The first RCA CD is all bel canto and defines the term: long lines, beauty of tone, embellishments for both effect and further definition of text and feeling; you understand why the Carnegie audience went wild over her first aria from Borgia. In the second and third CDs, recorded in 1964 before her RCA contract, Zarzuela arias and songs by Granados feature amazingly secure and huge high Bs and Cs, alternating with lovely, filigreed staccato (the aria by Chapi-Ramos, CD2, track 4). The Granados draws our focus to the unforced, natural, dark hue of her tone that makes the brilliance of her top notes even more impressive.

The Strauss song recital is good and has some ravishing moments (“Wiegenlied”, for one) but Lieder was not really her strong suit: throughout her career she occasionally sprinkled recitals with Schubert and Schumann, but they were limited.

The Verdi Rarities CD show her back on home turf; the aria and cabaletta from Aroldo, for instance, may have a bit of smudged coloratura, but the opulence of the voice from C to C is thrilling and the drama concentrated. The carefree number from Un giorno di regno is delicious. These early Verdi arias exhibit a perfect late-bel canto, early-more melodramatic style, despite her career-long lack of a real trill. (She does something else–sort of a warble–that while enchanting, always was a bit weird.)

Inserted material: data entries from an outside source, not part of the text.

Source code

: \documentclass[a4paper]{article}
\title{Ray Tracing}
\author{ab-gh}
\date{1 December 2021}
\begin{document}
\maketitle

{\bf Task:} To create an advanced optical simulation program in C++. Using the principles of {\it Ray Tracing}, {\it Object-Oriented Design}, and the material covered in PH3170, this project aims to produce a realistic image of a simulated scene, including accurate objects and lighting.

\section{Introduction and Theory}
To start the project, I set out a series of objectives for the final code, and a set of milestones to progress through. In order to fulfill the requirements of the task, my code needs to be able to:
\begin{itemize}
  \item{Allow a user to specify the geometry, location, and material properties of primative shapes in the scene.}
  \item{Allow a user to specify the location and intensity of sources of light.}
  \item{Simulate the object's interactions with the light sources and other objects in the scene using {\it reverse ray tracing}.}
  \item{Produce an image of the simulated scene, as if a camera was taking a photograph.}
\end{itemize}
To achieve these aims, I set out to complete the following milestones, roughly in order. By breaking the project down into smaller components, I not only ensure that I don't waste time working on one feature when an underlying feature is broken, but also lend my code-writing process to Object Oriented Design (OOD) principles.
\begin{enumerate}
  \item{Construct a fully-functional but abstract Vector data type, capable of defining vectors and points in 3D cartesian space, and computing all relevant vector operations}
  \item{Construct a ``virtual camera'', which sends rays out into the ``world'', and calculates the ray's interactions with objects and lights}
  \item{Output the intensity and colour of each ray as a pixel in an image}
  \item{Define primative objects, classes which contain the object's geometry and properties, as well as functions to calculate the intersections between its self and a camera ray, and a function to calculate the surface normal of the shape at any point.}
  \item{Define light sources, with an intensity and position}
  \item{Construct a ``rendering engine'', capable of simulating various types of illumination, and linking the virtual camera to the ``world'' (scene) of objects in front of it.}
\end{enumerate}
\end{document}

The Rossini Rarities alone would make her reputation as a virtuoso. The evenness of range for more than two octaves is here partnered with flawless, wild coloratura and a palette of colors that is magical. Her Willow Song, is simply, delicately sung and capped with the softest high A-flat ever captured by microphone; this is followed by a gigantic reading of the “Inflammatus” from the Stabat Mater, delivered with staggering power. Armida’s showpiece, with its two-and-a-half-octave leaps and outlandish fiorature, alternatingly at full voice and at a whisper, must be heard.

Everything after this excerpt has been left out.